Comment 9 Andriy Gapon freebsd_committer freebsd_triage 2012-06-28 07:48:26 UTC
on 28/06/2012 00:53 George Hartzell said the following:
> Andriy Gapon writes:
>  > on 27/06/2012 00:38 George Hartzell said the following:
>  > > currdev does not seem to have any effect, it looks like something else
>  > > is being used to find the initial zfs pool(s).
>  > 
>  > Just a note that currdev would not affect the order of the pools in lsdev
>  > output.  It should affect from which pool the zpool.cache is loaded.
>  > 
>  > Ah!  You probably need to issue unload command as well.  I keep forgetting that
>  > in default configuration loader loads up stuff before presenting its menu.  I've
>  > changed my loader.rc, so that nothing is loaded before the menu.
>  > 
>  > But, yes, the best course of action seems to be to fix up zsplitroot right after
>  > splitting it off.
>  > 
>  > Thank you for your persistence in testing and debugging!
> 
> I thought the following would work, but it does not.
> 
>   zpool split -R /zsplitroot zroot zsplitroot
>   zpool status  # shows both pools.
>   mount -t zfs zsplitroot /zsplitroot  # my zfs stuff doesn't auto mount
>   cp /boot/zfs/zpool.cache /zsplitroot/boot/zfs
>   perl -pi.bak -e 's|zfs:zroot|zfs:zsplitroot|' /zsplitroot/boot/loader.conf
>   umount /zsplitroot
> 
> It fails to mount zsplitroot.  Worse, setting vfs.zfs.debug=1 results
> in no additional output, just that the error is number 2.
> 
> Any idea what I'm missing?


/boot/zfs/zpool.cache after split contains only information about zroot.  Thus
it's kind of useless on zsplitroot.
I think that you need to do zpool import -R ... -c ... zsplitroot and copy the
proper cache file.

-- 
Andriy Gapon
Comment 10 hartzell 2012-06-30 00:33:37 UTC
Andriy Gapon writes:
 > on 28/06/2012 00:53 George Hartzell said the following:
 > [...]
 > > I thought the following would work, but it does not.
 > > 
 > >   zpool split -R /zsplitroot zroot zsplitroot
 > >   zpool status  # shows both pools.
 > >   mount -t zfs zsplitroot /zsplitroot  # my zfs stuff doesn't auto mount
 > >   cp /boot/zfs/zpool.cache /zsplitroot/boot/zfs
 > >   perl -pi.bak -e 's|zfs:zroot|zfs:zsplitroot|' /zsplitroot/boot/loader.conf
 > >   umount /zsplitroot
 > > 
 > > It fails to mount zsplitroot.  Worse, setting vfs.zfs.debug=1 results
 > > in no additional output, just that the error is number 2.
 > > 
 > > Any idea what I'm missing?
 > 
 > 
 > /boot/zfs/zpool.cache after split contains only information about zroot.  Thus
 > it's kind of useless on zsplitroot.
 > I think that you need to do zpool import -R ... -c ... zsplitroot and copy the
 > proper cache file.

I thought that adding the "-R /zsplitroot" arg to the zpool split so
that also did the import would result in a zpool.cache file that
contained by.  zpool status after the split shows both pool, which
I didn't think was the case if you don't use -R.

g.
Comment 11 Andriy Gapon freebsd_committer freebsd_triage 2012-06-30 08:59:33 UTC
on 30/06/2012 02:33 George Hartzell said the following:
> I thought that adding the "-R /zsplitroot" arg to the zpool split so
> that also did the import would result in a zpool.cache file that
> contained by.  zpool status after the split shows both pool, which
> I didn't think was the case if you don't use -R.

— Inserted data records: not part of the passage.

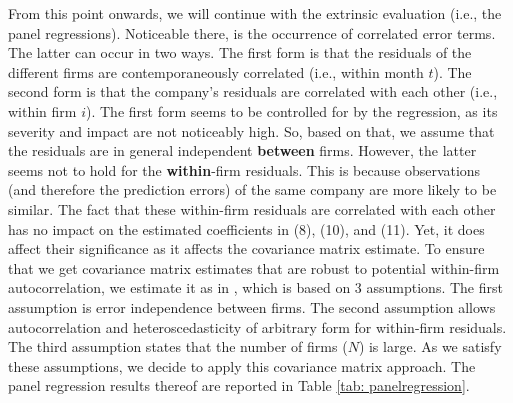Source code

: \documentclass[11pt]{article}
\begin{document}
From this point onwards, we will continue with the extrinsic evaluation (i.e., the panel regressions). 
Noticeable there, is the occurrence of correlated error terms. The latter can occur in two ways. The first form is that the residuals of the different firms are contemporaneously correlated (i.e., within month $t$). The second form is that the company's residuals are correlated with each other (i.e., within firm $i$). The first form seems to be controlled for by the regression, as its
severity and impact are not noticeably high. So, based on that, we assume that the residuals are in general independent \textbf{between} firms. However, the latter seems not to hold for the \textbf{within}-firm residuals. This is because observations (and therefore the prediction errors) of the same company are more likely to be similar. The fact that these within-firm residuals are correlated with each other has no impact on the estimated coefficients in (8), (10), and (11). Yet, it does affect their significance as it affects the covariance matrix estimate. To ensure that we get covariance matrix estimates that are robust to potential within-firm autocorrelation, we estimate it as in \cite{arellano1987computing}, which is based on 3 assumptions. The first assumption is error independence between firms. The second assumption allows autocorrelation and heteroscedasticity of arbitrary form for within-firm residuals. The third assumption states that the number of firms ($N$) is large. As we satisfy these assumptions, we decide to apply this covariance matrix approach. The panel regression results thereof are reported in Table \ref{tab: panelregression}.\\
\end{document}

With -R zplitroot is added to the main zpool.cache in /boot/zfs (on zroot).
Nothing is done with zpool.cache in zplitroot as far as I understand.

-- 
Andriy Gapon
Comment 12 Andriy Gapon freebsd_committer freebsd_triage 2012-06-30 09:01:47 UTC
State Changed
From-To: open->closed

Analysis has not revealed any FreeBSD ZFS bug. 


Comment 13 Andriy Gapon freebsd_committer freebsd_triage 2012-06-30 09:01:47 UTC
Responsible Changed
From-To: freebsd-fs->avg

Record interest in further developments on this report.